I had no words at the time to describe the experience of being introduced to whiskey via the Japanese variety. It was only a later stupidity that endowed me with the words I needed. Japanese whiskey: worse than shooting a glass of Spiritus.
Back in the depths of that first winter in Akita, I called a friend. I did not the sorry scrub who had left me the Suntory Special Reserve. I had a low opinion of his taste in whiskey: I hadn’t yet realized that he had considered the bottle Suntory Special Reserve untouchable: its presence in my house upon arrival in Japan was not intended as a welcoming gift to me so much as it was a lesson in how to get rid of glass containers through the overly complex Japanese trash system. Had I listened to the instructions he rambled off on that first night in my house instead of nodding dumbly while waiting for him to leave, he probably would have warned me off the Suntory Special Reserve. For all I know he did. Sadly, I still tried it.
At that time, my predecessor was the last person I wanted to consult on whiskey. Instead, I called a friend who I had seen order whiskey at a nomikai. I asked him, “Can you recommend a good whiskey for a beginner?” My friend said, with a maniacal glow in his eye, a glow so intense, I could see it despite the fact that we were talking by phone. “Can I recommend a whiskey? Can I recommend a whiskey? I’ll do better. Drive up here right now, we’re getting drunk.”
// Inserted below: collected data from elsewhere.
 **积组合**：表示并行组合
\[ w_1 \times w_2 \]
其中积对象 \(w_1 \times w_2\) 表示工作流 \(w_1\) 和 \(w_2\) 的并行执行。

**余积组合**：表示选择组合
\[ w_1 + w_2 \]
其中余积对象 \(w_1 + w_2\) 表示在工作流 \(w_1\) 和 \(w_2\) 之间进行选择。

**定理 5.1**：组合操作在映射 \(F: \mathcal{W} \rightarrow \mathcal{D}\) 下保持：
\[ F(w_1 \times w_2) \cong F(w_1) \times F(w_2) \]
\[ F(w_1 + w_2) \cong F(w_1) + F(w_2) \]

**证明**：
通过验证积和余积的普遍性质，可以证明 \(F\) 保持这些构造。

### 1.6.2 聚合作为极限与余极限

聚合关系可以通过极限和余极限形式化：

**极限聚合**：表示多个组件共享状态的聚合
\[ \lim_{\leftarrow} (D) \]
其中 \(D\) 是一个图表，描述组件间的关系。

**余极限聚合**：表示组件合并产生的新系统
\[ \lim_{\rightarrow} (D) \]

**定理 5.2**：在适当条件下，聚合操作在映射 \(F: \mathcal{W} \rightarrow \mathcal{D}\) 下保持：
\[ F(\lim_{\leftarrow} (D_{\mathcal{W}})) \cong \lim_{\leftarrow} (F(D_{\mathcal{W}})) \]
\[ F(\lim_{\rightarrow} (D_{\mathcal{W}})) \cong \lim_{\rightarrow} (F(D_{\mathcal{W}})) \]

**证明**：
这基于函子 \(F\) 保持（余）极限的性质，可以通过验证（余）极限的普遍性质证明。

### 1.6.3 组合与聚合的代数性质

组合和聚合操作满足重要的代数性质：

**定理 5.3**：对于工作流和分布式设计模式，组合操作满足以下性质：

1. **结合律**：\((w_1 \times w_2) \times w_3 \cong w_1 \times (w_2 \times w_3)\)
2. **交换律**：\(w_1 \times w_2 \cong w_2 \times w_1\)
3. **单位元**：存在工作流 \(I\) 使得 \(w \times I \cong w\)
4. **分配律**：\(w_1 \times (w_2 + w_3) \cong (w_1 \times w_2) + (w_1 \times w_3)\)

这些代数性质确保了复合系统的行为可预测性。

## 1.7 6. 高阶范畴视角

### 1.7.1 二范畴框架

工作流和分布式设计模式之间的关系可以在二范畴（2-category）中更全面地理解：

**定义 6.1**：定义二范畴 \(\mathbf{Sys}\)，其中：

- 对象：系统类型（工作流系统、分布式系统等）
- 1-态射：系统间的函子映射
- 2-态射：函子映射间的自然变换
And so we drank. Instead of whiskey, we drank something with a dead snake at the bottom the bottle and by the end of the night, I was drunker, but no closer to finding a good whiskey for a beginner.
Some time after that, I asked another friend about whiskey and he said, “Well, friend, that is a good question….(there was a long pause) …. I’m sorry, what was the question again, I might have spaced off a bit there. Sorry about that, friend.” I asked the question again, and waited. Finally, after some consideration (whether that consideration concerned my question or the dangling light pull, I will never know) the verdict emerged. “I would recommend a bottle of Maker’s Mark.” And so I bought one.
Arriving home for the liquor store, I had the bottle in hand. I found the pull tab in the red wax that sealed in the top. I unscrewed the cap and I poured myself a glass. Last week, history repeated itself and I did the same, though now instead of rural Akita, I live in a place with somewhat less distinct seasons and central heating. To enter fully into the nostalgia of Akita winters, I would have had to go outside my apartment and stand barefooted in the snow. I chose not to do this and instead my 2010 glass of Maker’s Mark sat on my kitchen counter. Indeed, there it sits even as I write this.
A whiff at the glass reveals that nostalgic oaky smell that brings back so many memories of Sumo. A sip brings back the huddled nights under the kotatsu. A moment of suspense as I wait for the aftertaste while recalling that brutal first gulp of Suntory Speical Reserve, but all ends happily for there is a sweetness to Maker’s Mark that simplifies the aftertaste as the pleasant burn of booze spreads through my body.
Maker’s Mark: she’s not so interesting nor so quirky as some of the whiskey’s I have known since, but neither is she plain. There is a sweetness in her nature that one never forgets and, unlike that hag of a whiskey, Suntory Special Reserve, Maker’s Mark treats you kindly.
With the Hatsu basho coming up, if there are any among you S&S fellows who have not yet learned to love the whiskey, Maker’s Mark is a fine whiskey to fall in love with. You’ll never find her number written on a bathroom stall, but you’ll might be lucky enough to meet her in the classier sections of Yamaya.